**Instructions to follow:** Which lines below hold the word "configurado"? Copy all of them.

(Data for review begins)

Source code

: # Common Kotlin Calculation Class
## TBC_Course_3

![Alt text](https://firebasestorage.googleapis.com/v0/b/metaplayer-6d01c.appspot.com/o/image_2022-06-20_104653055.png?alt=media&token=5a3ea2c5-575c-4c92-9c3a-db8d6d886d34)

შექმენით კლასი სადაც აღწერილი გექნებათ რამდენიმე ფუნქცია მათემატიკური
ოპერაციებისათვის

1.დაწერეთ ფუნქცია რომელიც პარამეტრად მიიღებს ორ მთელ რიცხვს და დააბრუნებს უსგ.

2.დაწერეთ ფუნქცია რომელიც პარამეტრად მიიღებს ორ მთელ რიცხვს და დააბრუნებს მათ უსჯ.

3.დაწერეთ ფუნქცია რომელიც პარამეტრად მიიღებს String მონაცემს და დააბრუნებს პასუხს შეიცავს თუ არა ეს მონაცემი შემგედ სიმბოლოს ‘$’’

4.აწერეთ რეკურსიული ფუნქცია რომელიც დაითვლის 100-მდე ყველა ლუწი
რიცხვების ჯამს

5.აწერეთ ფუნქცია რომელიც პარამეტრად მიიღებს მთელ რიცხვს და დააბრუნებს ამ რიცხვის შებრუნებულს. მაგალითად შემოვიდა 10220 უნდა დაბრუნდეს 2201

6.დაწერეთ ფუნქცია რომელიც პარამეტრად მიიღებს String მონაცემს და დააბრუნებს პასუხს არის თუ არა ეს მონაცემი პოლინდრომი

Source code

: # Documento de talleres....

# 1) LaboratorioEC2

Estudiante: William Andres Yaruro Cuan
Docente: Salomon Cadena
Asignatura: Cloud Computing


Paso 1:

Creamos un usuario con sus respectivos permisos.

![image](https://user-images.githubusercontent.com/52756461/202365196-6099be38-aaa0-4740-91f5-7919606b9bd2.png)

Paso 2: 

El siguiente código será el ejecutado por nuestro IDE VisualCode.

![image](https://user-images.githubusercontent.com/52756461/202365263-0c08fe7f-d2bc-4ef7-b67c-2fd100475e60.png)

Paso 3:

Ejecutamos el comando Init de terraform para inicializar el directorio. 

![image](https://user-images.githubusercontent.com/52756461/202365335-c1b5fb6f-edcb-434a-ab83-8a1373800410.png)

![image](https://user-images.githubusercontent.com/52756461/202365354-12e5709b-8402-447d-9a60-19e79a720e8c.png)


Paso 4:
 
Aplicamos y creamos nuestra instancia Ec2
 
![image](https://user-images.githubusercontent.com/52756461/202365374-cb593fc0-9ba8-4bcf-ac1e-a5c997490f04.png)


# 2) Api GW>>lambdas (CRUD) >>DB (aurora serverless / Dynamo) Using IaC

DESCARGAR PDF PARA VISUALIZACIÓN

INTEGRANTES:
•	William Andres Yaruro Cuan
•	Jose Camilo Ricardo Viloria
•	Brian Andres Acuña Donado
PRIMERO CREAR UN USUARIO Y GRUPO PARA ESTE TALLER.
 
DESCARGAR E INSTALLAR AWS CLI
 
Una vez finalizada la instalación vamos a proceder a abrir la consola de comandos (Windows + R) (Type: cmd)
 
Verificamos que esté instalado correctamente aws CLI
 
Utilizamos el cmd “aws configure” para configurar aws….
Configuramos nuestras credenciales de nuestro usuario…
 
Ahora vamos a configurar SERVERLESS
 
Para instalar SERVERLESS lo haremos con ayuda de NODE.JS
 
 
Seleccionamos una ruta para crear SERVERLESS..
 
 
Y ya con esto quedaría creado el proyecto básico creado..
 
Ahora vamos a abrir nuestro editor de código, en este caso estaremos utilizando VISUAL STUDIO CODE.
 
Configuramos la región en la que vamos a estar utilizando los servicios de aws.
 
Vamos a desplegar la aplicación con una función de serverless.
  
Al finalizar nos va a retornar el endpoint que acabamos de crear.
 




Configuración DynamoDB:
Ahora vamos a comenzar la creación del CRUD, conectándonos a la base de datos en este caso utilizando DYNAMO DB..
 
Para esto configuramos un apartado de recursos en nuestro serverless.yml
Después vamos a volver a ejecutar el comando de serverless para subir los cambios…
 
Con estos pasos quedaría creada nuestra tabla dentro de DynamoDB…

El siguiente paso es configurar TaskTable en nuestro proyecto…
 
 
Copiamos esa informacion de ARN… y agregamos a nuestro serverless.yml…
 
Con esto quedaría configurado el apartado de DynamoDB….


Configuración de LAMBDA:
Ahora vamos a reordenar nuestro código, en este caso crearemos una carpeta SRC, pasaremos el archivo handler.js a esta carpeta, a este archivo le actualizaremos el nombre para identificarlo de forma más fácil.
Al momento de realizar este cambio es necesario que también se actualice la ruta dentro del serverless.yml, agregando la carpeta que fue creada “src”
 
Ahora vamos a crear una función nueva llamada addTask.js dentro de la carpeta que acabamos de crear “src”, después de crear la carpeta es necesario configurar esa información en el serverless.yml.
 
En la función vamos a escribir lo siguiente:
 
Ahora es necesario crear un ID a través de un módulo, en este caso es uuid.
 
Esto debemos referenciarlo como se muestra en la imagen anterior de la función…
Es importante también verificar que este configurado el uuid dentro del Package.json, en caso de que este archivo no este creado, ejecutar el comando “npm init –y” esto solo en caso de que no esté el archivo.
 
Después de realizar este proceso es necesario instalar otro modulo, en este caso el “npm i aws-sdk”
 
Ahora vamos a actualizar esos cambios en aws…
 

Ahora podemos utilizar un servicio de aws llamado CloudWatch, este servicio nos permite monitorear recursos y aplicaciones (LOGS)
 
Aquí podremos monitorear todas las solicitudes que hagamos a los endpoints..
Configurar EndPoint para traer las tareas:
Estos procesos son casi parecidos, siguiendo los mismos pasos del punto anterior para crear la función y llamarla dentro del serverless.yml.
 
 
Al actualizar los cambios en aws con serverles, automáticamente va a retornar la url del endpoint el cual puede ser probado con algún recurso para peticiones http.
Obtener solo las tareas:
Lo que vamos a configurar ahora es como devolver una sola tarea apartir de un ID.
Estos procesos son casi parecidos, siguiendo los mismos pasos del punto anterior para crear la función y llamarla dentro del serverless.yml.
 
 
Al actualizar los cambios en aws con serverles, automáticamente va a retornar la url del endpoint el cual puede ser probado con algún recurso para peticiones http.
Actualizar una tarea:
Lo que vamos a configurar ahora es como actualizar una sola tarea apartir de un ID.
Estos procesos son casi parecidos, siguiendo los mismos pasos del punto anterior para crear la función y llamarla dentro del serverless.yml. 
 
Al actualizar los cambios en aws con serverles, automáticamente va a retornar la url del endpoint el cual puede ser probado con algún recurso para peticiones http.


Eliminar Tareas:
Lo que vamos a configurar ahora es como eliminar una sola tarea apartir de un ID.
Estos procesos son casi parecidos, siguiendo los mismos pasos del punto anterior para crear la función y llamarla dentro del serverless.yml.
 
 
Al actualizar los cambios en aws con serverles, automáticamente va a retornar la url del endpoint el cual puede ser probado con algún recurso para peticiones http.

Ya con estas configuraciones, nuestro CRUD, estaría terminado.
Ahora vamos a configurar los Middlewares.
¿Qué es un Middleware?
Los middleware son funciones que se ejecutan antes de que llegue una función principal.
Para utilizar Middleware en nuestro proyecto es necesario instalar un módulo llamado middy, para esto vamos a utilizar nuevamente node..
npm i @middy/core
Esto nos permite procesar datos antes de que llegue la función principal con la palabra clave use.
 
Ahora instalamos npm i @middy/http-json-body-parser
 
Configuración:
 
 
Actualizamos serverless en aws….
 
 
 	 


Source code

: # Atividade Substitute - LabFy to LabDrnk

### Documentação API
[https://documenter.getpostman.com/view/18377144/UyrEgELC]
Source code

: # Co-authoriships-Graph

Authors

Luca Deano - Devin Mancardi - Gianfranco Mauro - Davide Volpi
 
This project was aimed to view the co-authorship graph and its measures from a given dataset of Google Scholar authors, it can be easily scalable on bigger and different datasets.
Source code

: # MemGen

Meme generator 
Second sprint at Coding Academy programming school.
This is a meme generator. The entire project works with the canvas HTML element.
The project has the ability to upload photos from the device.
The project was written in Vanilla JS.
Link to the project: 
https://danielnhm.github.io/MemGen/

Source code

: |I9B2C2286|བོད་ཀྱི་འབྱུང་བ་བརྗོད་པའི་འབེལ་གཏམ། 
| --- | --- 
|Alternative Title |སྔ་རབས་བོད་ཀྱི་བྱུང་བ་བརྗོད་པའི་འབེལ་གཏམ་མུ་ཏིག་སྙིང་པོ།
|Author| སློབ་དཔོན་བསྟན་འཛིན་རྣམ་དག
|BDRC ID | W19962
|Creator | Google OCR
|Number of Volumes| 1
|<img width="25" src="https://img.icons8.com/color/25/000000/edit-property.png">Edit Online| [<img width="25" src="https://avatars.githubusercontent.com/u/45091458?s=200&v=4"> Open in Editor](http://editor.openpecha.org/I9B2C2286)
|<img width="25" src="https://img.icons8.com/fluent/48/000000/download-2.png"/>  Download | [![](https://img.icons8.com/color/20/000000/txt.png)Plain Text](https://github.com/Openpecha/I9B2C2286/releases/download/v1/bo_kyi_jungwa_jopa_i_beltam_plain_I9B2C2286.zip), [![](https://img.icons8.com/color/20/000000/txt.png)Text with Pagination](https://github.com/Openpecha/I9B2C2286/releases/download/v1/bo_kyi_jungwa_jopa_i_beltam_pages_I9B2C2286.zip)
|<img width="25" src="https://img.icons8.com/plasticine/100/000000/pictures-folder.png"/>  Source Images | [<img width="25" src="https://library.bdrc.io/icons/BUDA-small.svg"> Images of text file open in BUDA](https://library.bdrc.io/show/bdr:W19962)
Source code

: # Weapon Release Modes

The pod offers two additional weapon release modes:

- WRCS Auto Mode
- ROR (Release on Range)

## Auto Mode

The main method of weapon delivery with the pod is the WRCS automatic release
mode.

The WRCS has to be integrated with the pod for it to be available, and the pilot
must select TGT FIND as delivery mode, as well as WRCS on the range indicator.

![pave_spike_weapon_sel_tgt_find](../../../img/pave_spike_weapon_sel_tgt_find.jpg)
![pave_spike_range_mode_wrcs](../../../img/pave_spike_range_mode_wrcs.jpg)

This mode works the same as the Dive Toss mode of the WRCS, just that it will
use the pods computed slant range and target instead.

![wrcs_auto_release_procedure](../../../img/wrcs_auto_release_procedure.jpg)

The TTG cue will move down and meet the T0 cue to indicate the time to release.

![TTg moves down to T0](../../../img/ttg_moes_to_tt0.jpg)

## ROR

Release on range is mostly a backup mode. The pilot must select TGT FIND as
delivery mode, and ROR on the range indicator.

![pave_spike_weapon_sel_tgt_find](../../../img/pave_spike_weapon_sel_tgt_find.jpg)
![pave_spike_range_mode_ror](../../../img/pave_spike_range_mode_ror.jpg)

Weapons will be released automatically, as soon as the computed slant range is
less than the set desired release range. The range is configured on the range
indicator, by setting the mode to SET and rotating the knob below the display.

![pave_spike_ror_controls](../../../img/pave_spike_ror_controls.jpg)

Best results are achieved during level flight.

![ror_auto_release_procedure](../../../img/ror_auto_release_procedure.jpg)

(Data for review ends)

**Result for this task:**
Con esto quedaría configurado el apartado de DynamoDB….
Es importante también verificar que este configurado el uuid dentro del Package.json, en caso de que este archivo no este creado, ejecutar el comando “npm init –y” esto solo en caso de que no esté el archivo.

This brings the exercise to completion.